* **EXERCISE**
Your task is to return all of the entries below exactly, leaving out each picture.

Data extracted from a collection:
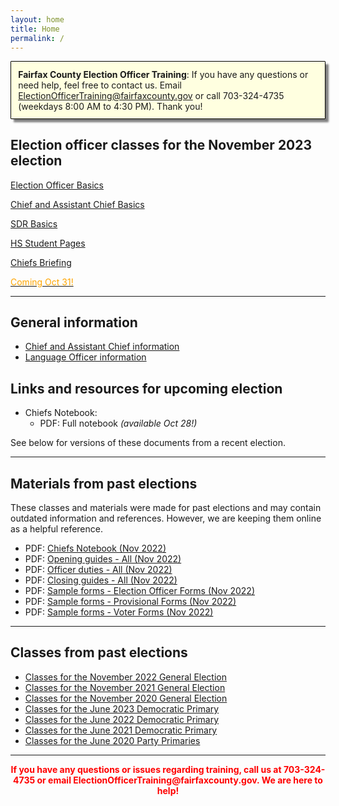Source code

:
 ```yaml
---
layout: home
title: Home
permalink: /
---
```


<div class="homepage-intro animate__animated animate__pulse" style="margin:1em auto; display:none;">
    Welcome to the Election Officer Training website!
</div>

<p style="
    background: lightyellow;
    padding: 0.8em;
    box-shadow: 5px 5px 3px grey;
    border-radius: 1px;
    border: 1px solid black;
    margin-bottom: 2em;
"><strong>Fairfax County Election Officer Training</strong>: If you have any questions or need help, feel free to contact us. Email <a href="mailto:ElectionOfficerTraining@fairfaxcounty.gov">ElectionOfficerTraining@fairfaxcounty.gov</a> or call 703-324-4735 (weekdays 8:00 AM to 4:30 PM). Thank you!</p>

## Election officer classes for the November 2023 election

<div class="cards">

  <div class="card">
    <a href="/nov-2023/eo-basics/" target="_blank">
      <div class="card-image-container">
        <div class="card-image" style="background-image: url('{{ site.url }}{{ site.baseurl }}/assets/img/new-eos.png')"></div>
      </div>
      <div class="card-text">
        <p>Election Officer Basics</p>
        <p class="card-coming-soon" style="color:orange;"></p>
      </div>
    </a>
  </div>



  <div class="card">
    <a href="/nov-2023/chief-basics/">
      <div class="card-image-container">
        <div class="card-image" style="background-image: url('{{ site.url }}{{ site.baseurl }}/assets/img/what-ifs.png')"></div>
      </div>
      <div class="card-text">
        <p>Chief and Assistant Chief Basics</p>
        <p class="card-coming-soon" style="color:orange;"></p>
      </div>
    </a>
  </div>


  <div class="card">
    <a href="/nov-2023/sdr-basics/" target="_blank">
      <div class="card-image-container">
        <div class="card-image" style="background-image: url('{{ site.url }}{{ site.baseurl }}/assets/img/sdr-pic.png')"></div>
      </div>
      <div class="card-text">
        <p>SDR Basics</p>
        <p class="card-coming-soon" style="color:orange;"></p>
      </div>
    </a>
  </div>


  <div class="card">
    <a href="/nov-2023/hs-page/">
      <div class="card-image-container">
        <div class="card-image" style="background-image: url('{{ site.url }}{{ site.baseurl }}/assets/img/high-school-pages-small.jpg')"></div>
      </div>
      <div class="card-text">
        <p>HS Student Pages</p>
        <p class="card-coming-soon" style="color:orange;"></p>
      </div>
    </a>
  </div>


  <div class="card">
    <a href="/coming-soon/">
      <div class="card-image-container">
        <div class="card-image" style="background-image: url('{{ site.url }}{{ site.baseurl }}/assets/img/chiefs-briefing-small.jpg')"></div>
      </div>
      <div class="card-text">
        <p>Chiefs Briefing</p>
        <p class="card-coming-soon" style="color:orange;">Coming Oct 31!</p>
      </div>
    </a>
  </div>

</div>

<div></div>

---

## General information

* [Chief and Assistant Chief information](/chief-info)
* [Language Officer information](/language-officers)

## Links and resources for upcoming election

* Chiefs Notebook:
  - PDF: Full notebook *(available Oct 28!)*

See below for versions of these documents from a recent election.

---

## Materials from past elections

These classes and materials were made for past elections and may contain outdated information and references. However, we are keeping them online as a helpful reference.

* PDF: [Chiefs Notebook (Nov 2022)](/nov-2022/chiefs-notebook/)
* PDF: [Opening guides - All (Nov 2022)](/assets/docs/2022-11-guides-opening.pdf)
* PDF: [Officer duties - All (Nov 2022)](/assets/docs/2022-11-guides-day.pdf)
* PDF: [Closing guides - All (Nov 2022)](/assets/docs/2022-11-guides-closing.pdf)
* PDF: [Sample forms - Election Officer Forms (Nov 2022)](/assets/docs/2022-11-sample-eo-forms.pdf)
* PDF: [Sample forms - Provisional Forms (Nov 2022)](/assets/docs/2022-11-sample-provisional-forms.pdf)
* PDF: [Sample forms - Voter Forms (Nov 2022)](/assets/docs/2022-11-sample-voter-forms.pdf)

---

## Classes from past elections

- [Classes for the November 2022 General Election](/nov-2022)
- [Classes for the November 2021 General Election](/nov-2021)
- [Classes for the November 2020 General Election](/nov-2020)
- [Classes for the June 2023 Democratic Primary](/jun-2023)
- [Classes for the June 2022 Democratic Primary](/jun-2022)
- [Classes for the June 2021 Democratic Primary](/jun-2021)
- [Classes for the June 2020 Party Primaries](/jun-2020)

---

<p style="text-align: center; font-weight:bold;"><span style="color:#FF0000;">If you have any questions or issues regarding training, call us at 703-324-4735 or
 email ElectionOfficerTraining@fairfaxcounty.gov. We are here to help!</span></p>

* **EXPECTED ANSWER**
Source code

:
 ```yaml
---
layout: home
title: Home
permalink: /
---
```


<div class="homepage-intro animate__animated animate__pulse" style="margin:1em auto; display:none;">
    Welcome to the Election Officer Training website!
</div>

<p style="
    background: lightyellow;
    padding: 0.8em;
    box-shadow: 5px 5px 3px grey;
    border-radius: 1px;
    border: 1px solid black;
    margin-bottom: 2em;
"><strong>Fairfax County Election Officer Training</strong>: If you have any questions or need help, feel free to contact us. Email <a href="mailto:ElectionOfficerTraining@fairfaxcounty.gov">ElectionOfficerTraining@fairfaxcounty.gov</a> or call 703-324-4735 (weekdays 8:00 AM to 4:30 PM). Thank you!</p>

## Election officer classes for the November 2023 election

<div class="cards">

  <div class="card">
    <a href="/nov-2023/eo-basics/" target="_blank">
      <div class="card-image-container">
        <div class="card-image" style="background-image: url('{{ site.url }}{{ site.baseurl }}/assets/img/new-eos.png')"></div>
      </div>
      <div class="card-text">
        <p>Election Officer Basics</p>
        <p class="card-coming-soon" style="color:orange;"></p>
      </div>
    </a>
  </div>



  <div class="card">
    <a href="/nov-2023/chief-basics/">
      <div class="card-image-container">
        <div class="card-image" style="background-image: url('{{ site.url }}{{ site.baseurl }}/assets/img/what-ifs.png')"></div>
      </div>
      <div class="card-text">
        <p>Chief and Assistant Chief Basics</p>
        <p class="card-coming-soon" style="color:orange;"></p>
      </div>
    </a>
  </div>


  <div class="card">
    <a href="/nov-2023/sdr-basics/" target="_blank">
      <div class="card-image-container">
        <div class="card-image" style="background-image: url('{{ site.url }}{{ site.baseurl }}/assets/img/sdr-pic.png')"></div>
      </div>
      <div class="card-text">
        <p>SDR Basics</p>
        <p class="card-coming-soon" style="color:orange;"></p>
      </div>
    </a>
  </div>


  <div class="card">
    <a href="/nov-2023/hs-page/">
      <div class="card-image-container">
        <div class="card-image" style="background-image: url('{{ site.url }}{{ site.baseurl }}/assets/img/high-school-pages-small.jpg')"></div>
      </div>
      <div class="card-text">
        <p>HS Student Pages</p>
        <p class="card-coming-soon" style="color:orange;"></p>
      </div>
    </a>
  </div>


  <div class="card">
    <a href="/coming-soon/">
      <div class="card-image-container">
        <div class="card-image" style="background-image: url('{{ site.url }}{{ site.baseurl }}/assets/img/chiefs-briefing-small.jpg')"></div>
      </div>
      <div class="card-text">
        <p>Chiefs Briefing</p>
        <p class="card-coming-soon" style="color:orange;">Coming Oct 31!</p>
      </div>
    </a>
  </div>

</div>

<div></div>

---

## General information

* [Chief and Assistant Chief information](/chief-info)
* [Language Officer information](/language-officers)

## Links and resources for upcoming election

* Chiefs Notebook:
  - PDF: Full notebook *(available Oct 28!)*

See below for versions of these documents from a recent election.

---

## Materials from past elections

These classes and materials were made for past elections and may contain outdated information and references. However, we are keeping them online as a helpful reference.

* PDF: [Chiefs Notebook (Nov 2022)](/nov-2022/chiefs-notebook/)
* PDF: [Opening guides - All (Nov 2022)](/assets/docs/2022-11-guides-opening.pdf)
* PDF: [Officer duties - All (Nov 2022)](/assets/docs/2022-11-guides-day.pdf)
* PDF: [Closing guides - All (Nov 2022)](/assets/docs/2022-11-guides-closing.pdf)
* PDF: [Sample forms - Election Officer Forms (Nov 2022)](/assets/docs/2022-11-sample-eo-forms.pdf)
* PDF: [Sample forms - Provisional Forms (Nov 2022)](/assets/docs/2022-11-sample-provisional-forms.pdf)
* PDF: [Sample forms - Voter Forms (Nov 2022)](/assets/docs/2022-11-sample-voter-forms.pdf)

---

## Classes from past elections

- [Classes for the November 2022 General Election](/nov-2022)
- [Classes for the November 2021 General Election](/nov-2021)
- [Classes for the November 2020 General Election](/nov-2020)
- [Classes for the June 2023 Democratic Primary](/jun-2023)
- [Classes for the June 2022 Democratic Primary](/jun-2022)
- [Classes for the June 2021 Democratic Primary](/jun-2021)
- [Classes for the June 2020 Party Primaries](/jun-2020)

---

<p style="text-align: center; font-weight:bold;"><span style="color:#FF0000;">If you have any questions or issues regarding training, call us at 703-324-4735 or
 email ElectionOfficerTraining@fairfaxcounty.gov. We are here to help!</span></p>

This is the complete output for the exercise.